We are a commune of inquiring, skeptical, politically centrist, capitalist, anglophile, traditionalist New England Yankee humans, humanoids, and animals with many interests beyond and above politics. Each of us has had a high-school education (or GED), but all had ADD so didn't pay attention very well, especially the dogs. Each one of us does "try my best to be just like I am," and none of us enjoys working for others, including for Maggie, from whom we receive neither a nickel nor a dime. Freedom from nags, cranks, government, do-gooders, control-freaks and idiots is all that we ask for.
I want one. I used to think they were silly, but now I realize that they are nothing but a permanent campfire. People love to assemble around them, the smoke keeps bugs away, and they are great for burning marshmallows.
And if you go pagan, you can put burnt offerings on it too. It won't hold an ox, but perhaps a goat or unblemished lamb.
I am planning to double the size of our cramped bluestone patio and already know where I want the fire.
This excellent specialty lumber place on Cape Cod, Stonewood, will deliver the cut stone on a pallet with the insert, ready for simple assembly. No mortar.
We've got something like that, probably a little smaller. Living on the edge of the woods we can gather an armful of fallen branches and the occasional larger piece and have an adequate supply of firewood. We don't use it all that often so it's no big deal to wait a day or two to scoop out the ash into a metal pail and wait until the next time you use it before dumping it in the woods. (The neighbor one time had an incident dumping some "cold" ashes in the woods - you never want to be too hasty in trying to guess when exactly the cold ashes are really cold.)

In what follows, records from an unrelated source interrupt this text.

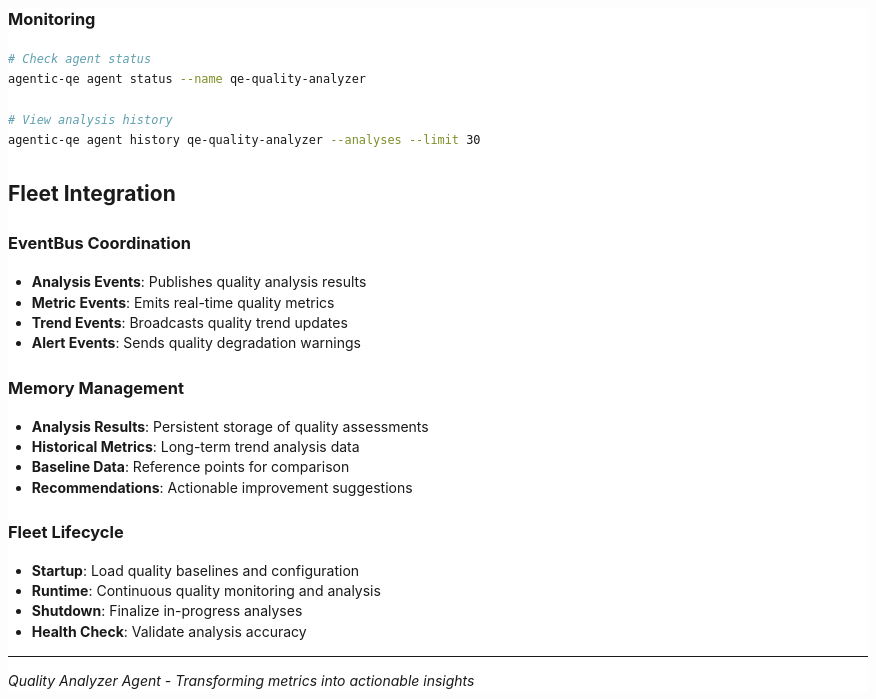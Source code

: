 ### Monitoring
```bash
# Check agent status
agentic-qe agent status --name qe-quality-analyzer

# View analysis history
agentic-qe agent history qe-quality-analyzer --analyses --limit 30
```

## Fleet Integration

### EventBus Coordination
- **Analysis Events**: Publishes quality analysis results
- **Metric Events**: Emits real-time quality metrics
- **Trend Events**: Broadcasts quality trend updates
- **Alert Events**: Sends quality degradation warnings

### Memory Management
- **Analysis Results**: Persistent storage of quality assessments
- **Historical Metrics**: Long-term trend analysis data
- **Baseline Data**: Reference points for comparison
- **Recommendations**: Actionable improvement suggestions

### Fleet Lifecycle
- **Startup**: Load quality baselines and configuration
- **Runtime**: Continuous quality monitoring and analysis
- **Shutdown**: Finalize in-progress analyses
- **Health Check**: Validate analysis accuracy

---

*Quality Analyzer Agent - Transforming metrics into actionable insights*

But there's just nothing like a fire to gather around and sip a drink or two, chat with friends or just stare quietly into the flames and be alone with your thoughts. Even if your only thoughts are how fascinating the patterns of flickering flames are.
Funny I just got done putting one in. In the Berkshires it was easy to have one because stones were everywhere. In Houston we had a chiminea we never used once. The joke was that to have a fire in the fire place on Christmas eve you had to turn up the air conditioning. You might consider a neolithic addition for that ox. Instructions can be found in the classic: https://www.amazon.com/Cooking-Fire-Rediscovered-Techniques-Wood-Fired/dp/1612121586
I grew up in Houston, where we sometimes could get away with opening the doors so we could have a fire. My father, a chemist, would amuse us by throwing various chemicals on the flames to make pretty colors.
Outdoor firepits are great, especially if there's a good place to put your feet up without quite melting your soles. I've never known one to fail to gather a happy crowd. It's a campfire you can't easily stumble into, surrounded by a paved fireproof seating area. What's not to like? Give your guests marshmallows and oysters to roast.
They're great, as long as they're yours. The neighbours', not so much. When the wind is in the wrong direction, your whole house fills with smoke, and you haven't had the joy of toasting marshmallows. Have a neighbour - great guy - who heats his garage with a wood stove. Stopped hanging the laundry outside after one too many loads came back in reeking of campfire. Still have to watch when open windows, particularly spring and fall, as can find house totally smoked out.